PAPYRUS is a pyramid-based adaptive optics system installed at Observatoire de Haute Provence (OHP), on the T152 (1m52 diameter telescope). Its main purpose is the development and the experimentation of innovating ideas gravitating around AO and imaging for astronomy. The ongoing evolution of the bench is to promote it at the rank of scientific instrument. Combining PAPYRUS with the IR fiber spectrograph VIPA (developed by IPAG) will allow for instance the observation of binary stars and brown dwarfs, with contrast ratios similar to that between a star and a planet. The installation of an IR camera and coronagraph will allow the observation of protoplanetary disks and some exoplanets (e.g. HR8799, already observed at PALOMAR reduced at 1.5 m diameter). 

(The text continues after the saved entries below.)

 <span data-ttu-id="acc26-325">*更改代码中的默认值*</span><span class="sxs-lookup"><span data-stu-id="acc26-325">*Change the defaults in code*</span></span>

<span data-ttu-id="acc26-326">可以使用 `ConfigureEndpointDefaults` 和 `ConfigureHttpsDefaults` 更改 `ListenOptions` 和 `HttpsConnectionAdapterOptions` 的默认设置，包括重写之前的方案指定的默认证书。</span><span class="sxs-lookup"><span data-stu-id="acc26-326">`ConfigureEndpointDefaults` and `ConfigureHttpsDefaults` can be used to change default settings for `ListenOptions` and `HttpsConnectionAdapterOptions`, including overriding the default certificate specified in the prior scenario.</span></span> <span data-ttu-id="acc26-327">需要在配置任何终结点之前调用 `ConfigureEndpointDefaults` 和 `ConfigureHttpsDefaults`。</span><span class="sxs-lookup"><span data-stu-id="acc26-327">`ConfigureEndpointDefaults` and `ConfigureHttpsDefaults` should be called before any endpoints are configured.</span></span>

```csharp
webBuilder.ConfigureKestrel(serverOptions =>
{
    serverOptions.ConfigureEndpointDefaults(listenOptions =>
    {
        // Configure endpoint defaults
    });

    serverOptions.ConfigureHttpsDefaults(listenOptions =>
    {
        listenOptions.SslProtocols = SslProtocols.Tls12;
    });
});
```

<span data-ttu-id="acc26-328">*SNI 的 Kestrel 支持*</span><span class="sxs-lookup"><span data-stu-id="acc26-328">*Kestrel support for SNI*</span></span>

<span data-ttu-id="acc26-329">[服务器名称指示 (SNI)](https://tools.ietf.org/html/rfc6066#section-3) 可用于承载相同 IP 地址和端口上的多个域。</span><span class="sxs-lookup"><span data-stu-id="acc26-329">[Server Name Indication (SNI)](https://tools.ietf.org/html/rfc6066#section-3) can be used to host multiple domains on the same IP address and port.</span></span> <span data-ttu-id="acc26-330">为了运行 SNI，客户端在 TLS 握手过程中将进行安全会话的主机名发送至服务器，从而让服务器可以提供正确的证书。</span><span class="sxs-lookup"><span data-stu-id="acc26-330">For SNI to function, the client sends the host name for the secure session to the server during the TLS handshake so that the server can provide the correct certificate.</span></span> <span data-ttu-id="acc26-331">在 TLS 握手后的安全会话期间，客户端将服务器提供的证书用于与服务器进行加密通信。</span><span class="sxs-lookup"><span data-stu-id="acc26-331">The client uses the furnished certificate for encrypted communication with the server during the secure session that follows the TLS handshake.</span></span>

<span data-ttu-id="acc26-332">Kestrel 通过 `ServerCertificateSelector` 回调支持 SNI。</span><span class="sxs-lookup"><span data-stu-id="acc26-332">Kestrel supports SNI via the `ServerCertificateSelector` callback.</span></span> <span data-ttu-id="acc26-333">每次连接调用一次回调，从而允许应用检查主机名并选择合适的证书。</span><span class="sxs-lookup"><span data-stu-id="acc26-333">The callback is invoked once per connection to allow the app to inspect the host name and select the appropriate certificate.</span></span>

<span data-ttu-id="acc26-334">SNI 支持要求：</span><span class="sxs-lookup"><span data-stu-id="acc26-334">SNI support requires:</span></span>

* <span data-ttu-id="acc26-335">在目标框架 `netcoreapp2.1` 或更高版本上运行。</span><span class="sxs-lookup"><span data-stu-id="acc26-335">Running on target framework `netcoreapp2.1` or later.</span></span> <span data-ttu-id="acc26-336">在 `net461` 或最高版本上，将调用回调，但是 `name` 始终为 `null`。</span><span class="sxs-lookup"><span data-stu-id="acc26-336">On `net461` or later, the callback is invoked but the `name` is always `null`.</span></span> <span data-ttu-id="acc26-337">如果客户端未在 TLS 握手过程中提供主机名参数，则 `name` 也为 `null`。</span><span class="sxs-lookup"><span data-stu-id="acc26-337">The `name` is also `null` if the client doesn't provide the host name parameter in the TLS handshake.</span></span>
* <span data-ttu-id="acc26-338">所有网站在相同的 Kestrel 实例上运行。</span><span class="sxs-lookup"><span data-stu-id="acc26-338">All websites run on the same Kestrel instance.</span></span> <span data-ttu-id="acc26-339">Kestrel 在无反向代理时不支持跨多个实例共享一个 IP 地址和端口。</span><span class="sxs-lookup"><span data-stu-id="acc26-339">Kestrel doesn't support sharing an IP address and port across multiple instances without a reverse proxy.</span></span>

Before the installation of such a device it is important to well characterize the performances of the system. This preliminary work is necessary to develop the instrumental part. Thus we present in this work the nominal performance of the system as measured on-sky. Firstly, the bench is used in its simplest configuration: a visible pyramid-WFS controlling a 17x17 deformable mirror in closed loop running at 1500 Hz. The performance is estimated in terms of Strehl Ratio at visible and Infrared wavelength. In a second step, we explore the performances of the AO system optimized with an optical gains tracking method.

The measurement of the optical gains in real-time is made possible with the integration of a gain sensing camera (GSC) and a convolutional-based analytical model. The GSC is localized in a focal plane conjugated with the tip of the Pyramid to capture a snapshot of the PSF shape that can be directly linked to the effective optical gains. Compensating the optical gains allows to enhance the performance of the system. Moreover, it will be a precious help in the future to increase the contrast ratio of the high-contrast arm by using dark-hole technique and NCPA compensation.